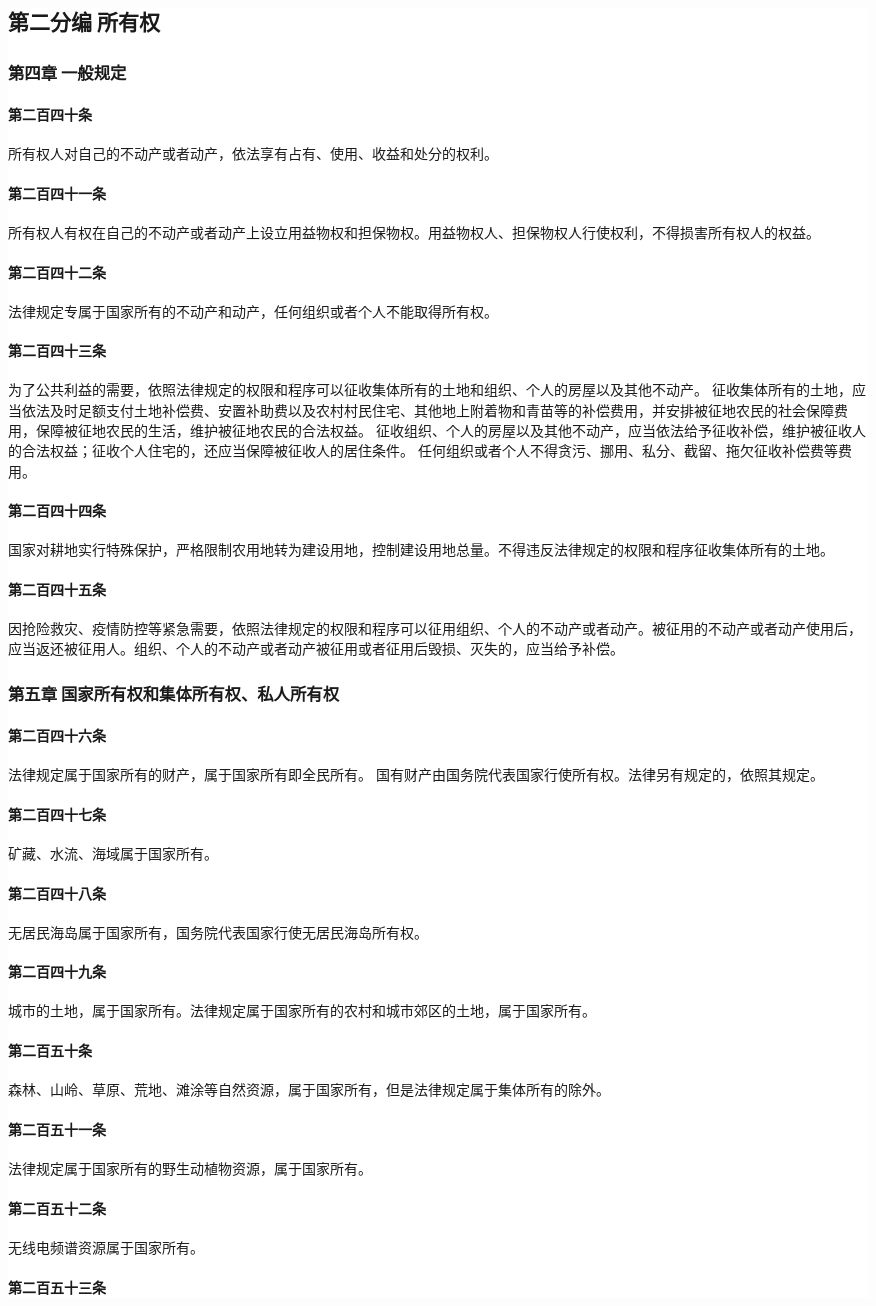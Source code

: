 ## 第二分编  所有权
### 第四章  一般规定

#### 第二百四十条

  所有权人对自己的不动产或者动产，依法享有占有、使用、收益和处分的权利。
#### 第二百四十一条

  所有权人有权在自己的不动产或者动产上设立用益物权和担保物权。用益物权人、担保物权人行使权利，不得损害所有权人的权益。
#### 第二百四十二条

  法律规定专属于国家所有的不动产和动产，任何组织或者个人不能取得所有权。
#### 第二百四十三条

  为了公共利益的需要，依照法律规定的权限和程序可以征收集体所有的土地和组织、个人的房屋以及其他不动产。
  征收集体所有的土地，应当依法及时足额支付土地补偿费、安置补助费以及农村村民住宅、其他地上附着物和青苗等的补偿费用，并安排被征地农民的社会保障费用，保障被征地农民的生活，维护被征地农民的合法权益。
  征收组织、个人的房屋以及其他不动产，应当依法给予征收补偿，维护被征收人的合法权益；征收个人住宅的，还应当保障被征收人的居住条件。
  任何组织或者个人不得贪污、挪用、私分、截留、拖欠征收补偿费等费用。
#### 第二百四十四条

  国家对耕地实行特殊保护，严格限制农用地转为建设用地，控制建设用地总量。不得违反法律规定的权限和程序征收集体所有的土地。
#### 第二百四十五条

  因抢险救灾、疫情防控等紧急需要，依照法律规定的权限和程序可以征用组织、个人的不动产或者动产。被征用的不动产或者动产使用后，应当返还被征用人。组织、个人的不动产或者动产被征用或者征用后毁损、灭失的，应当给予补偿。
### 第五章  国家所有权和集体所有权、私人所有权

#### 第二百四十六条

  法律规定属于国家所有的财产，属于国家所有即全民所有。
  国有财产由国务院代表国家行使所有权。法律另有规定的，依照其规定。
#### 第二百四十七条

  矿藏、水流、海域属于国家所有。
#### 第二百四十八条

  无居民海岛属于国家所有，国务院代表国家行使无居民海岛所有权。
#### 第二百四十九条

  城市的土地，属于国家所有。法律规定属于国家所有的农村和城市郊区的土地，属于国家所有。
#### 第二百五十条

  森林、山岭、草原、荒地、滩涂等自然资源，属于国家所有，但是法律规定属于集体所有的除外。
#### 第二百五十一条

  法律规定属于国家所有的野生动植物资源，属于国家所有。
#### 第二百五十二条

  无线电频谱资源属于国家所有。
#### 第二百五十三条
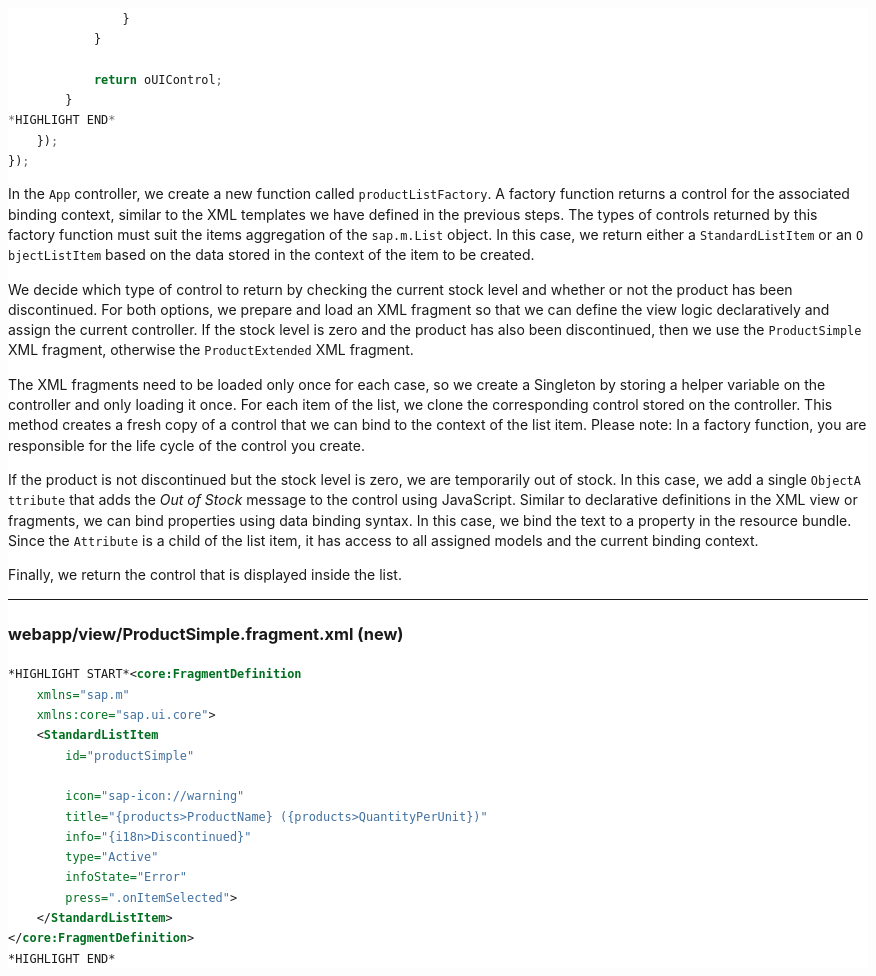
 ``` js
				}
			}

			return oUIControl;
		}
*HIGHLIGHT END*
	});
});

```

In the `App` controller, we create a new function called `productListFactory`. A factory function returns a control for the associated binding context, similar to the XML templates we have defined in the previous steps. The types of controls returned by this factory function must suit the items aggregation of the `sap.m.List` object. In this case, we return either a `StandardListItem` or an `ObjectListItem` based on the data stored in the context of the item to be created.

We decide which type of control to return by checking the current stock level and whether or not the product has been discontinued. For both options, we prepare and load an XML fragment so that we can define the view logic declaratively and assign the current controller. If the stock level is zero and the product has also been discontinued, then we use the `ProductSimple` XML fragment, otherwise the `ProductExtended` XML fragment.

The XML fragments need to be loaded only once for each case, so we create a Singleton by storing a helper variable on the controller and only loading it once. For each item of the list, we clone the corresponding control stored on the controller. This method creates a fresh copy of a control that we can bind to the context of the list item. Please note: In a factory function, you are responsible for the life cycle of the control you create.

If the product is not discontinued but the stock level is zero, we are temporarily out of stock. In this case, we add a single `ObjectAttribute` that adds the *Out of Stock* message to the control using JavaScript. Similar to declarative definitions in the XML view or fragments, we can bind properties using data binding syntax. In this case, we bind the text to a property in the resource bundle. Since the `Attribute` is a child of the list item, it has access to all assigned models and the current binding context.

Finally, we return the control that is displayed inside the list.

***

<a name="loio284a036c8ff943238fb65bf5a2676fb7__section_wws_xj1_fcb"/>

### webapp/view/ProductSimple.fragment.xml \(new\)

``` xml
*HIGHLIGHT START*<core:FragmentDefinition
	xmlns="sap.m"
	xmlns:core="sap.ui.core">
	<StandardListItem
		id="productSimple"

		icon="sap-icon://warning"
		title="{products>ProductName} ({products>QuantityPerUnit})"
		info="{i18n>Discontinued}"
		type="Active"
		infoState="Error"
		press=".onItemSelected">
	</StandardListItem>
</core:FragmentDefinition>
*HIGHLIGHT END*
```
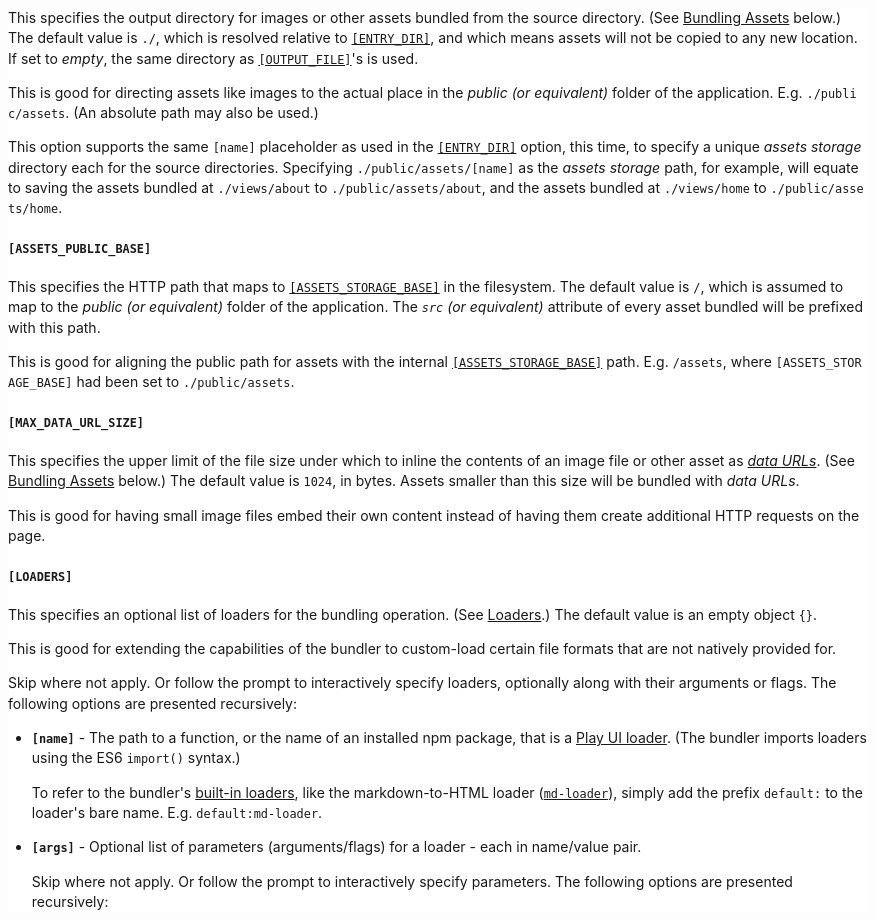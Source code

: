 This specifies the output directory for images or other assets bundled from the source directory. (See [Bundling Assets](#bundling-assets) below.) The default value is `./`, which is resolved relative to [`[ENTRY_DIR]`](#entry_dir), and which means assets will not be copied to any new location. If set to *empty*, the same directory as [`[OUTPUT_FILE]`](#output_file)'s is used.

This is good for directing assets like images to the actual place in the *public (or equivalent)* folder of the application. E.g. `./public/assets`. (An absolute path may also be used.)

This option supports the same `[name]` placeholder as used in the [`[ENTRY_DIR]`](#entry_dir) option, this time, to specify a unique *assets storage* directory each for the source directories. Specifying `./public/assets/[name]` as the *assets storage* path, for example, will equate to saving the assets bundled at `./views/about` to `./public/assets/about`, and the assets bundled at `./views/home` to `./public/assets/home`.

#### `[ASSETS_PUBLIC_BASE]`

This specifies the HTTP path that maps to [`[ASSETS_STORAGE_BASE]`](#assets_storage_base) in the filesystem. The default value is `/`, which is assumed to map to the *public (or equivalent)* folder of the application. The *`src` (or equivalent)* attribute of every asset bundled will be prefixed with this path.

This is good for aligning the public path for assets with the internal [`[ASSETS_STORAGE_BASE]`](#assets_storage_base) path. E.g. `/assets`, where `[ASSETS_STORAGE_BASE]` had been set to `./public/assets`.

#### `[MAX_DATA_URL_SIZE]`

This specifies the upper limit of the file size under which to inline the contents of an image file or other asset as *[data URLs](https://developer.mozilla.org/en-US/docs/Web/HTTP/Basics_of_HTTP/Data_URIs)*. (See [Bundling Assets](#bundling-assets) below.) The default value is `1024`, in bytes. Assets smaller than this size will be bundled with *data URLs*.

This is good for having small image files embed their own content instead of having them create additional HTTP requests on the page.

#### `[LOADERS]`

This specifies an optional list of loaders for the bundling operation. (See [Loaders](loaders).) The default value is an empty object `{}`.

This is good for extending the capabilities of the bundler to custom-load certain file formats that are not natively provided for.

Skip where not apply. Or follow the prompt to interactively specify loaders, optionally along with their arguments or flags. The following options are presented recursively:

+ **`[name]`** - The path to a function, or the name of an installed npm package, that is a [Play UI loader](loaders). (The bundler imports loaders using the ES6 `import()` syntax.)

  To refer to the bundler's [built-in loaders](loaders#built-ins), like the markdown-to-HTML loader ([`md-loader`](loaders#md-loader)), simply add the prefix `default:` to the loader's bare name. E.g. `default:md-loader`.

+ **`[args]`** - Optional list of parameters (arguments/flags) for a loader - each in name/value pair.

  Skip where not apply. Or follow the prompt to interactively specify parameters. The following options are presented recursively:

⁂

> Exercise description: Only the line with "We decide which" and those preceding it, back to the first line of the entries, should be repeated exactly, without pictures.

> Answer section:
Source code

: ## 第二分编  所有权
### 第四章  一般规定

#### 第二百四十条

  所有权人对自己的不动产或者动产，依法享有占有、使用、收益和处分的权利。
#### 第二百四十一条

  所有权人有权在自己的不动产或者动产上设立用益物权和担保物权。用益物权人、担保物权人行使权利，不得损害所有权人的权益。
#### 第二百四十二条

  法律规定专属于国家所有的不动产和动产，任何组织或者个人不能取得所有权。
#### 第二百四十三条

  为了公共利益的需要，依照法律规定的权限和程序可以征收集体所有的土地和组织、个人的房屋以及其他不动产。
  征收集体所有的土地，应当依法及时足额支付土地补偿费、安置补助费以及农村村民住宅、其他地上附着物和青苗等的补偿费用，并安排被征地农民的社会保障费用，保障被征地农民的生活，维护被征地农民的合法权益。
  征收组织、个人的房屋以及其他不动产，应当依法给予征收补偿，维护被征收人的合法权益；征收个人住宅的，还应当保障被征收人的居住条件。
  任何组织或者个人不得贪污、挪用、私分、截留、拖欠征收补偿费等费用。
#### 第二百四十四条

  国家对耕地实行特殊保护，严格限制农用地转为建设用地，控制建设用地总量。不得违反法律规定的权限和程序征收集体所有的土地。
#### 第二百四十五条

  因抢险救灾、疫情防控等紧急需要，依照法律规定的权限和程序可以征用组织、个人的不动产或者动产。被征用的不动产或者动产使用后，应当返还被征用人。组织、个人的不动产或者动产被征用或者征用后毁损、灭失的，应当给予补偿。
### 第五章  国家所有权和集体所有权、私人所有权

#### 第二百四十六条

  法律规定属于国家所有的财产，属于国家所有即全民所有。
  国有财产由国务院代表国家行使所有权。法律另有规定的，依照其规定。
#### 第二百四十七条

  矿藏、水流、海域属于国家所有。
#### 第二百四十八条

  无居民海岛属于国家所有，国务院代表国家行使无居民海岛所有权。
#### 第二百四十九条

  城市的土地，属于国家所有。法律规定属于国家所有的农村和城市郊区的土地，属于国家所有。
#### 第二百五十条

  森林、山岭、草原、荒地、滩涂等自然资源，属于国家所有，但是法律规定属于集体所有的除外。
#### 第二百五十一条

  法律规定属于国家所有的野生动植物资源，属于国家所有。
#### 第二百五十二条

  无线电频谱资源属于国家所有。
#### 第二百五十三条
 ``` js
				}
			}

			return oUIControl;
		}
*HIGHLIGHT END*
	});
});

```

In the `App` controller, we create a new function called `productListFactory`. A factory function returns a control for the associated binding context, similar to the XML templates we have defined in the previous steps. The types of controls returned by this factory function must suit the items aggregation of the `sap.m.List` object. In this case, we return either a `StandardListItem` or an `ObjectListItem` based on the data stored in the context of the item to be created.

We decide which type of control to return by checking the current stock level and whether or not the product has been discontinued. For both options, we prepare and load an XML fragment so that we can define the view logic declaratively and assign the current controller. If the stock level is zero and the product has also been discontinued, then we use the `ProductSimple` XML fragment, otherwise the `ProductExtended` XML fragment.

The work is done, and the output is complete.